This is a simple application to find k-mers from fastq files hosted in the HCA Preview "Blue Box" aka the cloud-based data storage system used by the project. It is meant to provide a concrete example of processing HCA data on the cloud using SPARK. The k-mer code is actually from the excellent O'Reilly book Data Algorithms, Recipes for Scaling Up with Hadoop and Spark by Mahmoud Parsian. You can find the code examples for this book here.
The idea is this application can run in SPARK and scale out the generation of k-mers and their aggregation/counting in a way that takes advantage of the parallelization of a SPARK cluster. Here I use EMR on AWS to setup a SPARK cluster and control the fastq files I process using a simple manifest file.
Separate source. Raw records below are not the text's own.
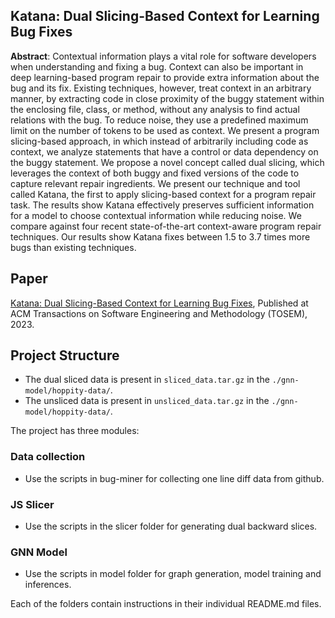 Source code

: ## Katana: Dual Slicing-Based Context for Learning Bug Fixes

**Abstract**: Contextual information plays a vital role for software developers when understanding and fixing a bug. Context can also be important in deep learning-based program repair to provide extra information about the bug and its fix. Existing techniques, however, treat context in an arbitrary manner, by extracting code in close proximity of the buggy statement within the enclosing file, class, or method, without any analysis to find actual relations with the bug. To reduce noise, they use a predefined maximum limit on the number of tokens to be used as context. We present a program slicing-based approach, in which instead of arbitrarily including code as context, we analyze statements that have a control or data dependency on the buggy statement. We propose a novel concept called dual slicing, which leverages the context of both buggy and fixed versions of the code to capture relevant repair ingredients. We present our technique and tool called Katana, the first to apply slicing-based context for a program repair task. The results show Katana effectively preserves sufficient information for a model to choose contextual information while reducing noise. We compare against four recent state-of-the-art context-aware program repair techniques. Our results show Katana fixes between 1.5 to 3.7 times more bugs than existing techniques.

## Paper
[Katana: Dual Slicing-Based Context for Learning Bug Fixes](https://arxiv.org/pdf/2205.00180.pdf),
Published at ACM Transactions on Software Engineering and Methodology (TOSEM), 2023.

## Project Structure
- The dual sliced data is present in `sliced_data.tar.gz` in the `./gnn-model/hoppity-data/`.
- The unsliced data is present in `unsliced_data.tar.gz` in the `./gnn-model/hoppity-data/`.

The project has three modules:

### Data collection
- Use the scripts in bug-miner for collecting one line diff data from github.

### JS Slicer
- Use the scripts in the slicer folder for generating dual backward slices.

### GNN Model
- Use the scripts in model folder for graph generation, model training and inferences.

Each of the folders contain instructions in their individual README.md files.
The most frequent n k-mers are reported back along with the UUID of the source fastq file they came from.
You can use this code as a starting point for your own exploration of the HCA data. Fork it and have fun!
This tutorial assumes you have an AWS account and are familiar with that cloud platform.
The first step is to create a SPARK cluster via AWS's EMR.
I'm not going to give a full tutorial on how to launch an EMR cluster but hopefully these screen shots will give you an idea of how to do this.
You will want to change the number of worker nodes, for example, on Step 2. You will also want to tune the amount of space for EBS storage on each as well. Other settings, like the cluster name, EC2 key pair, etc will be specific to your setup.
This program takes a manifest file for inputs and produces output text files in an S3 bucket.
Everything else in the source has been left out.